Funds, NYSE Spar on New Hybrid Market

With the SEC poised to vote on what could be the biggest transformation to the New York Stock Exchange since its founding in 1792, fund companies still think the new rules are flawed.

While the goal is to update the national market system by executing orders at the best price regardless of which exchange that price exists on, even if that means taking the order off the live auction market and putting it on an electronic crossing network, the Investment Company Institute says the controversial broker agency interest file will defeat that objective by keeping hundreds of thousands of orders the private domain of NYSE floor brokers.

The proposed changes come amid a huge power play for market share between NYSE, Nasdaq, Archipelago and Instinet, as electronic exchanges continue to take away business from the Big Board.
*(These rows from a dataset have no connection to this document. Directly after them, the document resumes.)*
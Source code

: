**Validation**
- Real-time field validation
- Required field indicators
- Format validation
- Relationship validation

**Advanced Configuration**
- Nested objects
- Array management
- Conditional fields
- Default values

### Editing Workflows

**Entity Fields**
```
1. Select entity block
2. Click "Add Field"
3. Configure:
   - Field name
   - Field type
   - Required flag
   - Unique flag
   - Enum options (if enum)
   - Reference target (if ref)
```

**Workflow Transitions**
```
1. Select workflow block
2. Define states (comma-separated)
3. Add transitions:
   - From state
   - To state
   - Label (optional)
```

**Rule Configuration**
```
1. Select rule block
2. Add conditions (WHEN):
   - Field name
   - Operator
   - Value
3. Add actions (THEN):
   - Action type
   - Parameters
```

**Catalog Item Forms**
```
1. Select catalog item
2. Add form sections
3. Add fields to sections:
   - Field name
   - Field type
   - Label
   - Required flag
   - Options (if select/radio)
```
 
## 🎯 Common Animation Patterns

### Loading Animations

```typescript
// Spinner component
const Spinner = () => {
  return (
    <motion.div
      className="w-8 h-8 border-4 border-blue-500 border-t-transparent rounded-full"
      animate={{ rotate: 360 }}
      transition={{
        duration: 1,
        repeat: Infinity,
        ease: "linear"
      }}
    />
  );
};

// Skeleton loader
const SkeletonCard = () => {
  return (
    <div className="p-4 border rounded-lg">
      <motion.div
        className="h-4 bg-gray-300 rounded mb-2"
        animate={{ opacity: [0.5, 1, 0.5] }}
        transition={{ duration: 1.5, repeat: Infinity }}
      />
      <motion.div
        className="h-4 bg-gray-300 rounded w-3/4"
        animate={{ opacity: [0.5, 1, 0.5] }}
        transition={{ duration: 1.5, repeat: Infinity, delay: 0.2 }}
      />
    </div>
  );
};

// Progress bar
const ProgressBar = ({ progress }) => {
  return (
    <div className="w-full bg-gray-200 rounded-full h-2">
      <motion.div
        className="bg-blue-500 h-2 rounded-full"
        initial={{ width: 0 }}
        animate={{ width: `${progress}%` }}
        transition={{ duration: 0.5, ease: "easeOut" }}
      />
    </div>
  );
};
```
They also come amid growing complaints over the inefficiency of orders on the exchange, a situation alleviated in the last two years with the advent of decimalization, the process of quoting stock prices in decimals rather than fractions. Simultaneously, the SEC is considering a series of reforms to enhance and modernize the regulatory structure of the U.S. stock markets.

Private Orders

Although NYSE has amended the new hybrid market regulations three times since February, even in its latest amendment on Nov. 15, the exchange has not backed down on the broker agency interest file, which allows brokers to keep a separate, unpublished listing of orders that they can work privately at auction or electronically.

NYSE's hybrid market proposal amendments "are an improvement over the first draft of the proposal," said Ari Burstein, associate counsel at the ICI. "But it still causes us concern."

The ability for the floor broker to hide the full amount of the order is a necessary part of the live auction system, observers say. Otherwise, if an institutional investor, such as a mutual fund, were buying or selling a huge block of shares, everyone would know, and the markets would move dramatically. Under the proposed rule, a broker agency interest is only made public on NYSE's display book if it is the exchange's best bid or offer. Anything within that range can remain secret.

The New York Stock Exchange contends that this arrangement gives investors a choice and floor brokers flexibility, maximizing their ability to obtain the best possible price for clients. Under the latest amendments, NYSE is suggesting that at the best bid or offer, a minimum of 1,000 shares per floor broker may be displayed. Below the best bid or offer, all other shares may be hidden. So, if a floor broker has 30,000 shares to buy or sell, 29,000 may remain in his hands in his broker agency interest file.

The ICI doesn't necessarily object to providing floor brokers with the ability to place private orders on the exchange, Burstein said. "But for fundamental market fairness, a displayed order should be executed before these hidden orders." Other markets, including Nasdaq, he noted, also allow hidden orders, but those orders are executed after displayed orders.

"Executing orders in the floor broker interest file on parity with displayed orders could discourage mutual funds from displaying orders on the exchange in the first place," Burstein warned.

Another source of concern that fund companies have expressed in comment letters to the SEC is exactly how NYSE's hybrid market would interact with proposed trade-through rules in the Reg NMS proposal. Trade-through rules relate to the ability of the exchange to automatically route an order to another market center to secure a client the best bid or offer. Once that automated quote is displayed, no one on the floor can trade at a price that would disadvantage the customer.

Eric D. Roiter, senior vice president and general counsel at Fidelity Management & Research Co., questions how a trade-through rule would work alongside a hybrid market to always obtain the best deal for an investor.

"Fidelity opposes any rule that would deprive investors of the ability to make their own choices about the markets in which their trades will be executed," Roiter said in a comment letter to the SEC. "It is open to serious question whether the Commission will have achieved any meaningful protection of public-limit orders if NYSE is free, through its hybrid market proposal, to ignore prices offered by competing market centers that are better than prices offered on NYSE, simply because the competing markets' prices happen to be below their top of the book.'"

As for whether the New York Stock Exchange's latest proposals clarify or improve the situation, Fidelity spokesman Vin LaPorchio told MME: "This complicated proposal should be studied, and we encourage the SEC to hold off in going forward with changes on the trade-through rule until the Commission and interested parties get more information."

Michael Plunkett North American president of Instinet of New York, the largest electronic agency brokerage, thinks a hybrid market may not work simply because it is "trying to please everyone.

"If you only try to please clients, mutual funds and end consumers, I think you'd have a purely electronic model. If they created a plan that went 100% electronic, people on the exchange themselves would have a hard time adding value to the transaction. Over time, the exchange may lose some of its brand appeal," Plunkett said.

The SEC now expects to work on this new measure early next year and issue a revised proposal on Dec. 15. However, some believe the vote may be postponed because of Fidelity and at least two commissioners who have expressed opposition to Reg NMS, not to mention scores of comment letters demanding more information.

As with other controversial proposed rulemakings, there is some resistance among the five SEC commissioners on Reg NMS. Nonetheless, others believe SEC Chairman William Donaldson will push it through, as he did with mutual fund governance rules and hedge fund registration.